Task brief: Repeat the data below in full and exactly.

Stored data:
:::::

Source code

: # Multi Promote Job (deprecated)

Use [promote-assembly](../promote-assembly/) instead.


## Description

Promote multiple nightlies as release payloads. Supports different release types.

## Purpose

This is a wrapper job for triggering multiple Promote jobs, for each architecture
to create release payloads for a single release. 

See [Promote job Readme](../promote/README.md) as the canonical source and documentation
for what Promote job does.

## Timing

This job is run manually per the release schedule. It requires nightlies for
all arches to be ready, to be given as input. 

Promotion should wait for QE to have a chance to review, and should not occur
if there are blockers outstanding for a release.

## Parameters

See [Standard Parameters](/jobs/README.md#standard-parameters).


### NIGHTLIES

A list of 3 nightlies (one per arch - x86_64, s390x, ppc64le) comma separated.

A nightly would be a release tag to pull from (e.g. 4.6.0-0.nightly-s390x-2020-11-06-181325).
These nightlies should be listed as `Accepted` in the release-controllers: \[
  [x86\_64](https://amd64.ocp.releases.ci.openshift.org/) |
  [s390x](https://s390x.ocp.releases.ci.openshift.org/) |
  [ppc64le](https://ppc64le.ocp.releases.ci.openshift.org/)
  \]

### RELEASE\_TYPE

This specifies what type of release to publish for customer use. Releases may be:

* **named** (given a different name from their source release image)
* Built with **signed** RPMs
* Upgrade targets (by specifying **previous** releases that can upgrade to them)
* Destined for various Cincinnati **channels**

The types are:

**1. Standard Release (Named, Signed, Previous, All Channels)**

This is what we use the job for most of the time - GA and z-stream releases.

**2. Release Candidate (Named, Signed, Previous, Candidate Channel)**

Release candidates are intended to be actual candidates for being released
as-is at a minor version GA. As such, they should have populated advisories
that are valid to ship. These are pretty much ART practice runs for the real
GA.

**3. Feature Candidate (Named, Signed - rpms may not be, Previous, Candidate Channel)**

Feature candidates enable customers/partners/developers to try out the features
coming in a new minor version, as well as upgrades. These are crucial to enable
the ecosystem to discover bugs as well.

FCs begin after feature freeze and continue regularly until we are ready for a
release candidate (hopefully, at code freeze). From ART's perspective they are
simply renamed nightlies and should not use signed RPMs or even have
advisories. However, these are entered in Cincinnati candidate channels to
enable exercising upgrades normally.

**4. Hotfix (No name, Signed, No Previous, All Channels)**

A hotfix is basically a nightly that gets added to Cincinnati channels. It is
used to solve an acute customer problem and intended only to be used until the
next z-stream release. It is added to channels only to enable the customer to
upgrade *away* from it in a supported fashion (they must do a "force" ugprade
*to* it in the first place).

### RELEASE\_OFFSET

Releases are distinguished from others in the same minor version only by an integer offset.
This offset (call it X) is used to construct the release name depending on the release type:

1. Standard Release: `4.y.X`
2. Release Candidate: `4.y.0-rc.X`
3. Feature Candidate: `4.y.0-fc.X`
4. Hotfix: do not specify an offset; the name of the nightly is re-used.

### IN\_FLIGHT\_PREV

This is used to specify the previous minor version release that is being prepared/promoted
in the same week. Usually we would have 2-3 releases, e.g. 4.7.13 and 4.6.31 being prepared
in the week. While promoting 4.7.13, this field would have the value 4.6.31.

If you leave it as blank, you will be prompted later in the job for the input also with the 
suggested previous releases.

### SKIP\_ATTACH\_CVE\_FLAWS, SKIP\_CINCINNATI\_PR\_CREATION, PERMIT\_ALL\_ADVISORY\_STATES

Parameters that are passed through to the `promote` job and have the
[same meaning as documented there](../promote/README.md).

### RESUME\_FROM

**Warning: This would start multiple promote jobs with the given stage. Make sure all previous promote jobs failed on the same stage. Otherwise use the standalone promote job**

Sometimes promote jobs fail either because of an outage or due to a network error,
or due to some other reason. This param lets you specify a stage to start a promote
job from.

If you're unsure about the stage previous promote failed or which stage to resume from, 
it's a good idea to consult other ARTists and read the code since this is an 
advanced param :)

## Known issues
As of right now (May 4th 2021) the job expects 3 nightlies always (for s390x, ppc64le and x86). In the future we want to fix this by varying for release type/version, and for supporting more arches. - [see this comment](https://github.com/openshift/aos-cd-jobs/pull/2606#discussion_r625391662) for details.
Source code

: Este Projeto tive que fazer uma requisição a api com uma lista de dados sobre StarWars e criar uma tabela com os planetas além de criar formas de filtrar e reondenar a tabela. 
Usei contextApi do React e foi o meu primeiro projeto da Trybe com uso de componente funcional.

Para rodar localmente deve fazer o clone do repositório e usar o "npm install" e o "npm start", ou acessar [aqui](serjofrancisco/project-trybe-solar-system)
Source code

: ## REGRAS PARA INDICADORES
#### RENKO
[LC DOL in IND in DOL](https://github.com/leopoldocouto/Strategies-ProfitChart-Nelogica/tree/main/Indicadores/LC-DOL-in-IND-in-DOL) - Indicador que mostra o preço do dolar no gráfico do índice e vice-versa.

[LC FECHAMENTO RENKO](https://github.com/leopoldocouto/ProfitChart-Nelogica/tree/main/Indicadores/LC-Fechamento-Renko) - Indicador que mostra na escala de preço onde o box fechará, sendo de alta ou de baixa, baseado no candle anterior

:::::

Answer for this exercise:
Source code

: # Multi Promote Job (deprecated)

Use [promote-assembly](../promote-assembly/) instead.


## Description

Promote multiple nightlies as release payloads. Supports different release types.

## Purpose

This is a wrapper job for triggering multiple Promote jobs, for each architecture
to create release payloads for a single release. 

See [Promote job Readme](../promote/README.md) as the canonical source and documentation
for what Promote job does.

## Timing

This job is run manually per the release schedule. It requires nightlies for
all arches to be ready, to be given as input. 

Promotion should wait for QE to have a chance to review, and should not occur
if there are blockers outstanding for a release.

## Parameters

See [Standard Parameters](/jobs/README.md#standard-parameters).


### NIGHTLIES

A list of 3 nightlies (one per arch - x86_64, s390x, ppc64le) comma separated.

A nightly would be a release tag to pull from (e.g. 4.6.0-0.nightly-s390x-2020-11-06-181325).
These nightlies should be listed as `Accepted` in the release-controllers: \[
  [x86\_64](https://amd64.ocp.releases.ci.openshift.org/) |
  [s390x](https://s390x.ocp.releases.ci.openshift.org/) |
  [ppc64le](https://ppc64le.ocp.releases.ci.openshift.org/)
  \]

### RELEASE\_TYPE

This specifies what type of release to publish for customer use. Releases may be:

* **named** (given a different name from their source release image)
* Built with **signed** RPMs
* Upgrade targets (by specifying **previous** releases that can upgrade to them)
* Destined for various Cincinnati **channels**

The types are:

**1. Standard Release (Named, Signed, Previous, All Channels)**

This is what we use the job for most of the time - GA and z-stream releases.

**2. Release Candidate (Named, Signed, Previous, Candidate Channel)**

Release candidates are intended to be actual candidates for being released
as-is at a minor version GA. As such, they should have populated advisories
that are valid to ship. These are pretty much ART practice runs for the real
GA.

**3. Feature Candidate (Named, Signed - rpms may not be, Previous, Candidate Channel)**

Feature candidates enable customers/partners/developers to try out the features
coming in a new minor version, as well as upgrades. These are crucial to enable
the ecosystem to discover bugs as well.

FCs begin after feature freeze and continue regularly until we are ready for a
release candidate (hopefully, at code freeze). From ART's perspective they are
simply renamed nightlies and should not use signed RPMs or even have
advisories. However, these are entered in Cincinnati candidate channels to
enable exercising upgrades normally.

**4. Hotfix (No name, Signed, No Previous, All Channels)**

A hotfix is basically a nightly that gets added to Cincinnati channels. It is
used to solve an acute customer problem and intended only to be used until the
next z-stream release. It is added to channels only to enable the customer to
upgrade *away* from it in a supported fashion (they must do a "force" ugprade
*to* it in the first place).

### RELEASE\_OFFSET

Releases are distinguished from others in the same minor version only by an integer offset.
This offset (call it X) is used to construct the release name depending on the release type:

1. Standard Release: `4.y.X`
2. Release Candidate: `4.y.0-rc.X`
3. Feature Candidate: `4.y.0-fc.X`
4. Hotfix: do not specify an offset; the name of the nightly is re-used.

### IN\_FLIGHT\_PREV

This is used to specify the previous minor version release that is being prepared/promoted
in the same week. Usually we would have 2-3 releases, e.g. 4.7.13 and 4.6.31 being prepared
in the week. While promoting 4.7.13, this field would have the value 4.6.31.

If you leave it as blank, you will be prompted later in the job for the input also with the 
suggested previous releases.

### SKIP\_ATTACH\_CVE\_FLAWS, SKIP\_CINCINNATI\_PR\_CREATION, PERMIT\_ALL\_ADVISORY\_STATES

Parameters that are passed through to the `promote` job and have the
[same meaning as documented there](../promote/README.md).

### RESUME\_FROM

**Warning: This would start multiple promote jobs with the given stage. Make sure all previous promote jobs failed on the same stage. Otherwise use the standalone promote job**

Sometimes promote jobs fail either because of an outage or due to a network error,
or due to some other reason. This param lets you specify a stage to start a promote
job from.

If you're unsure about the stage previous promote failed or which stage to resume from, 
it's a good idea to consult other ARTists and read the code since this is an 
advanced param :)

## Known issues
As of right now (May 4th 2021) the job expects 3 nightlies always (for s390x, ppc64le and x86). In the future we want to fix this by varying for release type/version, and for supporting more arches. - [see this comment](https://github.com/openshift/aos-cd-jobs/pull/2606#discussion_r625391662) for details.
Source code

: Este Projeto tive que fazer uma requisição a api com uma lista de dados sobre StarWars e criar uma tabela com os planetas além de criar formas de filtrar e reondenar a tabela. 
Usei contextApi do React e foi o meu primeiro projeto da Trybe com uso de componente funcional.

Para rodar localmente deve fazer o clone do repositório e usar o "npm install" e o "npm start", ou acessar [aqui](serjofrancisco/project-trybe-solar-system)
Source code

: ## REGRAS PARA INDICADORES
#### RENKO
[LC DOL in IND in DOL](https://github.com/leopoldocouto/Strategies-ProfitChart-Nelogica/tree/main/Indicadores/LC-DOL-in-IND-in-DOL) - Indicador que mostra o preço do dolar no gráfico do índice e vice-versa.

[LC FECHAMENTO RENKO](https://github.com/leopoldocouto/ProfitChart-Nelogica/tree/main/Indicadores/LC-Fechamento-Renko) - Indicador que mostra na escala de preço onde o box fechará, sendo de alta ou de baixa, baseado no candle anterior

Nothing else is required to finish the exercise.